Carnegie Calendar

All-encompassing, auto-updating events calendar for everything going on at uni

Timespan: August - January 2019

Published: 2020-06-18


Here's the site, and here's the GitHub.


Why I made it

This site was a personal project attempted in freshman year by me and some overzealous friends. I had some trouble figuring out when/where student orgs were meeting because there was no central location to post all that stuff (and often nobody in the club cared enough to post their events somewhere else), so I wanted to make a searchable site that could collect all that automatically.

During a hackathon in 2nd semester, we entered with the plan to make this site, since one didn't already exist. We tried to run regex and NLP on the school sites in order to retrieve all the events going on around the school, following every link on the site in the hopes it would redirect to another school site. In the process, we found the branching factor of each school website was about 43, learned how to make websites using Django, and that we suck at demoing after not sleeping for a whole night.

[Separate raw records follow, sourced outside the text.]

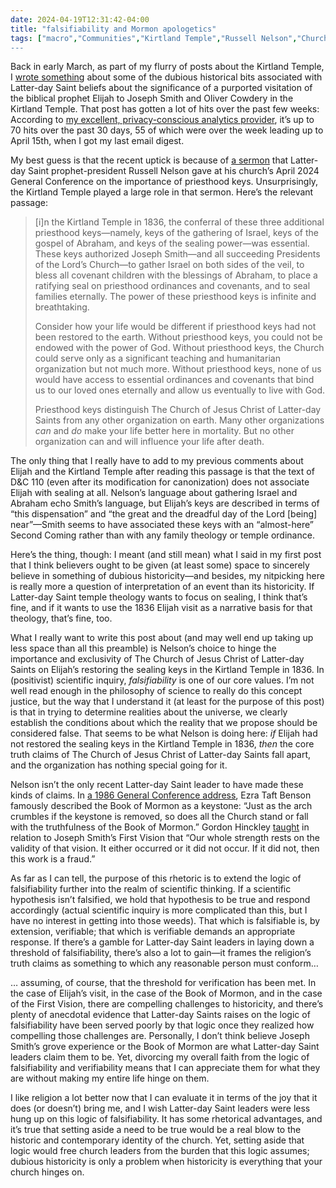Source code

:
 ```yaml
---
date: 2024-04-19T12:31:42-04:00
title: "falsifiability and Mormon apologetics"
tags: ["macro","Communities","Kirtland Temple","Russell Nelson","Church of Jesus Christ of Latter-day Saints","exclusivity”,"falsifiability","Salt Lake Tribune","Bloggernacle","Ezra Taft Benson","Gordon Hinckley"]
---
```

Back in early March, as part of my flurry of posts about the Kirtland Temple, I [wrote something](https://spencergreenhalgh.com/communities/elijah-and-the-kirtland-temple/) about some of the dubious historical bits associated with Latter-day Saint beliefs about the significance of a purported visitation of the biblical prophet Elijah to Joseph Smith and Oliver Cowdery in the Kirtland Temple. That post has gotten a lot of hits over the past few weeks: According to [my excellent, privacy-conscious analytics provider](https://tinylytics.app), it’s up to 70 hits over the past 30 days, 55 of which were over the week leading up to April 15th, when I got my last email digest. 

My best guess is that the recent uptick is because of [a sermon](https://www.churchofjesuschrist.org/study/general-conference/2024/04/57nelson?lang=eng) that Latter-day Saint prophet-president Russell Nelson gave at his church’s April 2024 General Conference on the importance of priesthood keys. Unsurprisingly, the Kirtland Temple played a large role in that sermon. Here’s the relevant passage: 

> [i]n the Kirtland Temple in 1836, the conferral of these three additional priesthood keys—namely, keys of the gathering of Israel, keys of the gospel of Abraham, and keys of the sealing power—was essential. These keys authorized Joseph Smith—and all succeeding Presidents of the Lord’s Church—to gather Israel on both sides of the veil, to bless all covenant children with the blessings of Abraham, to place a ratifying seal on priesthood ordinances and covenants, and to seal families eternally. The power of these priesthood keys is infinite and breathtaking.
>
> Consider how your life would be different if priesthood keys had not been restored to the earth. Without priesthood keys, you could not be endowed with the power of God. Without priesthood keys, the Church could serve only as a significant teaching and humanitarian organization but not much more. Without priesthood keys, none of us would have access to essential ordinances and covenants that bind us to our loved ones eternally and allow us eventually to live with God.
>
> Priesthood keys distinguish The Church of Jesus Christ of Latter-day Saints from any other organization on earth. Many other organizations *can* and *do* make your life better here in mortality. But no other organization can and will influence your life after death.

The only thing that I really have to add to my previous comments about Elijah and the Kirtland Temple after reading this passage is that the text of D&C 110 (even after its modification for canonization) does not associate Elijah with sealing at all. Nelson’s language about gathering Israel and Abraham echo Smith’s language, but Elijah’s keys are described in terms of “this dispensation” and “the great and the dreadful day of the Lord [being] near”—Smith seems to have associated these keys with an “almost-here” Second Coming rather than with any family theology or temple ordinance.

Here’s the thing, though: I meant (and still mean) what I said in my first post that I think believers ought to be given (at least some) space to sincerely believe in something of dubious historicity—and besides, my nitpicking here is really more a question of interpretation of an event than its historicity. If Latter-day Saint temple theology wants to focus on sealing, I think that’s fine, and if it wants to use the 1836 Elijah visit as a narrative basis for that theology, that’s fine, too.

What I really want to write this post about (and may well end up taking up less space than all this preamble) is Nelson’s choice to hinge the importance and exclusivity of The Church of Jesus Christ of Latter-day Saints on Elijah’s restoring the sealing keys in the Kirtland Temple in 1836. In (positivist) scientific inquiry, *falsifiability* is one of our core values. I’m not well read enough in the philosophy of science to really do this concept justice, but the way that I understand it (at least for the purpose of this post) is that in trying to determine realities about the universe, we clearly establish the conditions about which the reality that we propose should be considered false. That seems to be what Nelson is doing here: *if* Elijah had not restored the sealing keys in the Kirtland Temple in 1836, *then* the core truth claims of The Church of Jesus Christ of Latter-day Saints fall apart, and the organization has nothing special going for it.

Nelson isn’t the only recent Latter-day Saint leader to have made these kinds of claims. In [a 1986 General Conference address](https://www.churchofjesuschrist.org/study/general-conference/1986/10/the-book-of-mormon-keystone-of-our-religion?lang=eng), Ezra Taft Benson famously described the Book of Mormon as a keystone: “Just as the arch crumbles if the keystone is removed, so does all the Church stand or fall with the truthfulness of the Book of Mormon.” Gordon Hinckley [taught](https://www.churchofjesuschrist.org/study/general-conference/2002/10/the-marvelous-foundation-of-our-faith?lang=eng) in relation to Joseph Smith’s First Vision that “Our whole strength rests on the validity of that vision. It either occurred or it did not occur. If it did not, then this work is a fraud.”

As far as I can tell, the purpose of this rhetoric is to extend the logic of falsifiability further into the realm of scientific thinking. If a scientific hypothesis isn’t falsified, we hold that hypothesis to be true and respond accordingly (actual scientific inquiry is more complicated than this, but I have no interest in getting into those weeds). That which is falsifiable is, by extension, verifiable; that which is verifiable demands an appropriate response. If there’s a gamble for Latter-day Saint leaders in laying down a threshold of falsifiability, there’s also a lot to gain—it frames the religion’s truth claims as something to which any reasonable person must conform…

… assuming, of course, that the threshold for verification has been met. In the case of Elijah’s visit, in the case of the Book of Mormon, and in the case of the First Vision, there are compelling challenges to historicity, and there’s plenty of anecdotal evidence that Latter-day Saints raises on the logic of falsifiability have been served poorly by that logic once they realized how compelling those challenges are. Personally, I don’t think believe Joseph Smith’s grove experience or the Book of Mormon are what Latter-day Saint leaders claim them to be. Yet, divorcing my overall faith from the logic of falsifiability and verifiability means that I can appreciate them for what they are without making my entire life hinge on them.

I like religion a lot better now that I can evaluate it in terms of the joy that it does (or doesn’t) bring me, and I wish Latter-day Saint leaders were less hung up on this logic of falsifiability. It has some rhetorical advantages, and it’s true that setting aside a need to be true would be a real blow to the historic and contemporary identity of the church. Yet, setting aside that logic would free church leaders from the burden that this logic assumes; dubious historicity is only a problem when historicity is everything that your church hinges on.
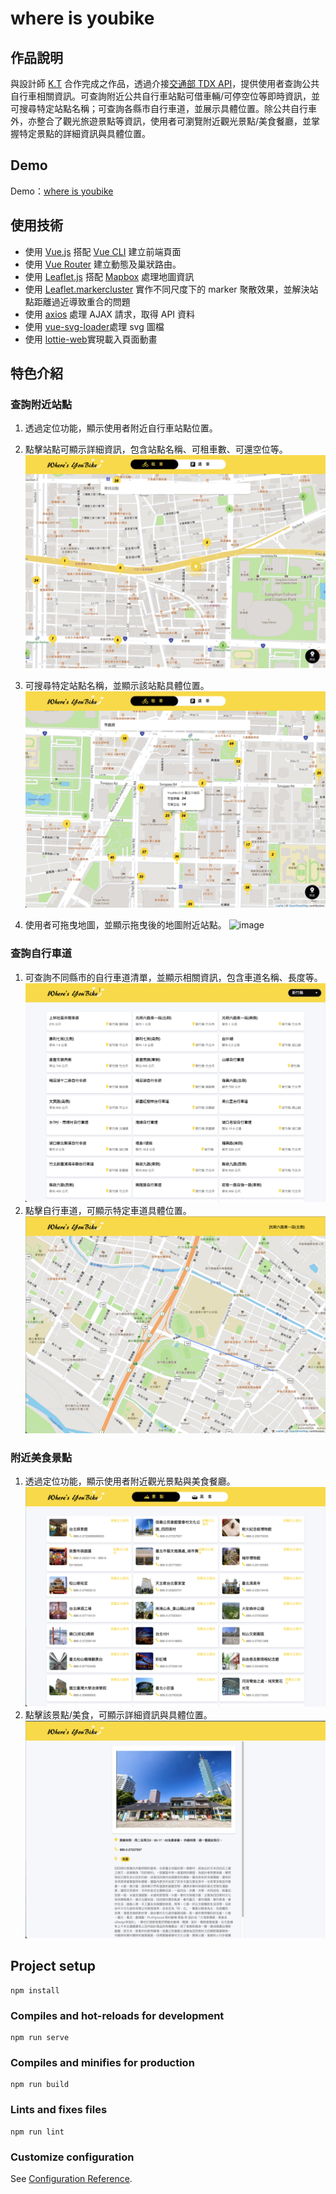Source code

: # where is youbike

## 作品說明

與設計師 [K.T](https://www.behance.net/gallery/131133281/YouBike-Map-Project) 合作完成之作品，透過介接[交通部 TDX API](https://tdx.transportdata.tw/)，提供使用者查詢公共自行車相關資訊。可查詢附近公共自行車站點可借車輛/可停空位等即時資訊，並可搜尋特定站點名稱；可查詢各縣市自行車道，並展示具體位置。除公共自行車外，亦整合了觀光旅遊景點等資訊，使用者可瀏覽附近觀光景點/美食餐廳，並掌握特定景點的詳細資訊與具體位置。

## Demo

<p>
  Demo：<a  href="https://dyfu95.github.io/F2E-where-is-you-bike/#/bike">where is youbike</a>
</p>

## 使用技術

- 使用 [Vue.js](https://vuejs.org/) 搭配 [Vue CLI](https://cli.vuejs.org/) 建立前端頁面
- 使用 [Vue Router](https://router.vuejs.org/) 建立動態及巢狀路由。
- 使用 [Leaflet.js](https://leafletjs.com/) 搭配 [Mapbox](https://www.mapbox.com/) 處理地圖資訊
- 使用 [Leaflet.markercluster](https://github.com/Leaflet/Leaflet.markercluster) 實作不同尺度下的 marker 聚散效果，並解決站點距離過近導致重合的問題
- 使用 [axios](https://github.com/axios/axios) 處理 AJAX 請求，取得 API 資料
- 使用 [vue-svg-loader](https://github.com/visualfanatic/vue-svg-loader)處理 svg 圖檔
- 使用 [lottie-web](https://github.com/airbnb/lottie-web)實現載入頁面動畫

## 特色介紹

### 查詢附近站點

1. 透過定位功能，顯示使用者附近自行車站點位置。
2. 點擊站點可顯示詳細資訊，包含站點名稱、可租車數、可還空位等。
   ![image](https://github.com/DotSea/F2E-where-is-you-bike/blob/main/public/readme-image/readme-1.png)

3. 可搜尋特定站點名稱，並顯示該站點具體位置。
   ![image](https://github.com/DotSea/F2E-where-is-you-bike/blob/main/public/readme-image/readme-2.png)
4. 使用者可拖曳地圖，並顯示拖曳後的地圖附近站點。
   ![image](https://github.com/DotSea/F2E-where-is-you-bike/blob/main/public/readme-image/readme-3.gif)

### 查詢自行車道

1. 可查詢不同縣市的自行車道清單，並顯示相關資訊，包含車道名稱、長度等。
   ![image](https://github.com/DotSea/F2E-where-is-you-bike/blob/main/public/readme-image/readme-4.png)
2. 點擊自行車道，可顯示特定車道具體位置。
   ![image](https://github.com/DotSea/F2E-where-is-you-bike/blob/main/public/readme-image/readme-5.png)

### 附近美食景點

1. 透過定位功能，顯示使用者附近觀光景點與美食餐廳。
   ![image](https://github.com/DotSea/F2E-where-is-you-bike/blob/main/public/readme-image/readme-6.png)
2. 點擊該景點/美食，可顯示詳細資訊與具體位置。
   ![image](https://github.com/DotSea/F2E-where-is-you-bike/blob/main/public/readme-image/readme-7.png)

## Project setup

```
npm install
```

### Compiles and hot-reloads for development

```
npm run serve
```

### Compiles and minifies for production

```
npm run build
```

### Lints and fixes files

```
npm run lint
```

### Customize configuration

See [Configuration Reference](https://cli.vuejs.org/config/).
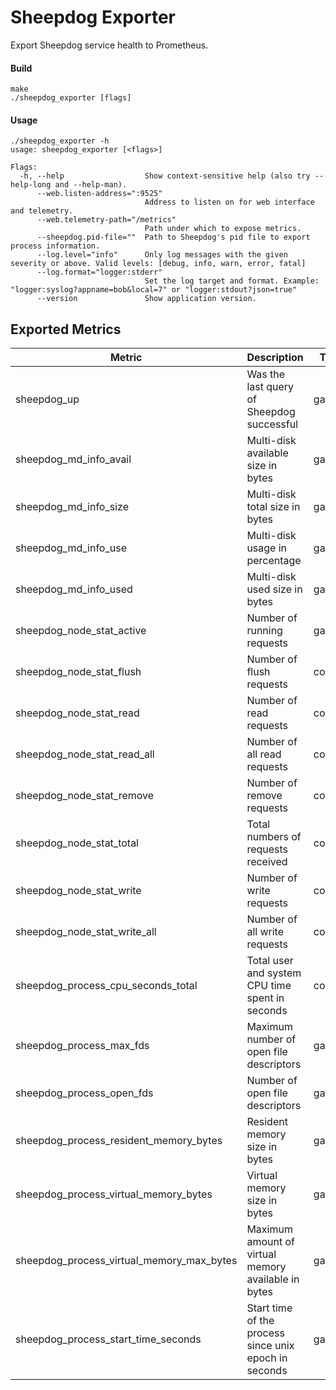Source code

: # Sheepdog Exporter

Export Sheepdog service health to Prometheus.

#### Build

```
make
./sheepdog_exporter [flags]
```

#### Usage

```
./sheepdog_exporter -h
usage: sheepdog_exporter [<flags>]

Flags:
  -h, --help                  Show context-sensitive help (also try --help-long and --help-man).
      --web.listen-address=":9525"
                              Address to listen on for web interface and telemetry.
      --web.telemetry-path="/metrics"
                              Path under which to expose metrics.
      --sheepdog.pid-file=""  Path to Sheepdog's pid file to export process information.
      --log.level="info"      Only log messages with the given severity or above. Valid levels: [debug, info, warn, error, fatal]
      --log.format="logger:stderr"
                              Set the log target and format. Example: "logger:syslog?appname=bob&local=7" or "logger:stdout?json=true"
      --version               Show application version.
```

## Exported Metrics
| Metric | Description | Type | Labels |
| ------ | ----------- | ---- | ------ |
| sheepdog_up | Was the last query of Sheepdog successful | gauge | |
| sheepdog_md_info_avail | Multi-disk available size in bytes | gauge | path |
| sheepdog_md_info_size | Multi-disk total size in bytes | gauge | path |
| sheepdog_md_info_use | Multi-disk usage in percentage | gauge | path |
| sheepdog_md_info_used | Multi-disk used size in bytes | gauge | path |
| sheepdog_node_stat_active | Number of running requests | gauge | type |
| sheepdog_node_stat_flush | Number of flush requests | counter | type |
| sheepdog_node_stat_read | Number of read requests | counter | type |
| sheepdog_node_stat_read_all | Number of all read requests | counter | type |
| sheepdog_node_stat_remove | Number of remove requests | counter | type |
| sheepdog_node_stat_total | Total numbers of requests received | counter | type |
| sheepdog_node_stat_write | Number of write requests | counter | type |
| sheepdog_node_stat_write_all | Number of all write requests | counter | type |
| sheepdog_process_cpu_seconds_total | Total user and system CPU time spent in seconds | counter | |
| sheepdog_process_max_fds | Maximum number of open file descriptors | gauge | |
| sheepdog_process_open_fds | Number of open file descriptors | gauge | |
| sheepdog_process_resident_memory_bytes | Resident memory size in bytes | gauge | |
| sheepdog_process_virtual_memory_bytes | Virtual memory size in bytes | gauge | |
| sheepdog_process_virtual_memory_max_bytes | Maximum amount of virtual memory available in bytes | gauge | |
| sheepdog_process_start_time_seconds | Start time of the process since unix epoch in seconds | gauge | |
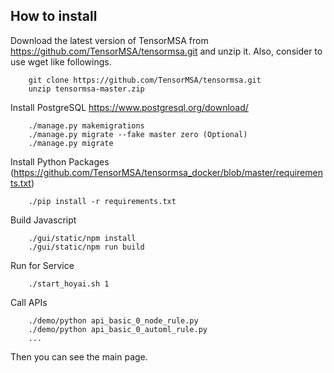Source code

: ## How to install
Download the latest version of TensorMSA from https://github.com/TensorMSA/tensormsa.git and unzip it.
Also, consider to use wget like followings.
```
    git clone https://github.com/TensorMSA/tensormsa.git
    unzip tensormsa-master.zip
```
Install PostgreSQL https://www.postgresql.org/download/
```
    ./manage.py makemigrations
    ./manage.py migrate --fake master zero (Optional)
    ./manage.py migrate
```
Install Python Packages (https://github.com/TensorMSA/tensormsa_docker/blob/master/requirements.txt)
```
    ./pip install -r requirements.txt
```
Build Javascript
```
    ./gui/static/npm install
    ./gui/static/npm run build
```
Run for Service
```
    ./start_hoyai.sh 1
```
Call APIs
```
    ./demo/python api_basic_0_node_rule.py
    ./demo/python api_basic_0_automl_rule.py
    ...
```
Then you can see the main page.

I later realized many of the websites already had embedded Google Calendars with URLs and everything that I could just download directly. I spent a frenzied three hours collecting every calendar link manually, then wrote a Python script to manually poll all of them and filter the events. No events without a location and time, no events with no description, and no events before the current moment. Timezones are also wacky in .ics files. I learned a lot about the standard.


How it works

Website is two parts: event collection and searchable front-end. Event collection is done by using the requests library to download every calendar in a very long list that I put together by hand. The ics files are immediately cracked open and their events extracted and added into a big list. This list is filtered, so contains no events with duplicate descriptions or times. After iterating through the entire list of calendars, it saves all the filtered events (and standardizes their timezone information) into one honkin' big .ics.

Front-end is written in Flask, all it does is load in the main .ics and crack it open, displaying all the events through a jinja2 template. There was a lot of weird markdown/prerendering stuff I had to do to the site in order to get the dates to show up as Month Day, Year, instead of 05-12-20 or something, but it looks serviceable. When users search something, the terms are split by comma and we look if the description or title of events contains each search term. This has to be redundancy checked as well. Computers are good enough now that I didn't have to do this in an efficient way at all for the load times to be under 0.5 sec. If a user searches empty string, we just display all the events. The download link performs the search again (search terms are stored in the local storage of the site) and packages the matching events into an .ics that is then downloaded.

That's all the features!


Bonus: How I advertised for it

I finished this over Winter Break, and then came onto campus a few days before everyone else came back. I decided to put up posters on the billboards around school like everyone else. But unlike everyone else, I decided to run a huge A/B test of which billboard locations were prime scanning locations. I created a script to make every poster have a unique QR code going to the carnegie calendar website (carnegiecalendar.com/1001 for example), then had those redirect to the main site URL. I assigned every billboard a unique number, then write a big spreadsheet of the numbers and their corresponding locations. This way, I could count which redirects were most common and use this data for future advertising. I wrote the number on the QR code very faintly in a corner, and then me and a bunch of friends went and posted them around the school. It took like an hour together, but would've taken me around 5 alone. Thanks, friends.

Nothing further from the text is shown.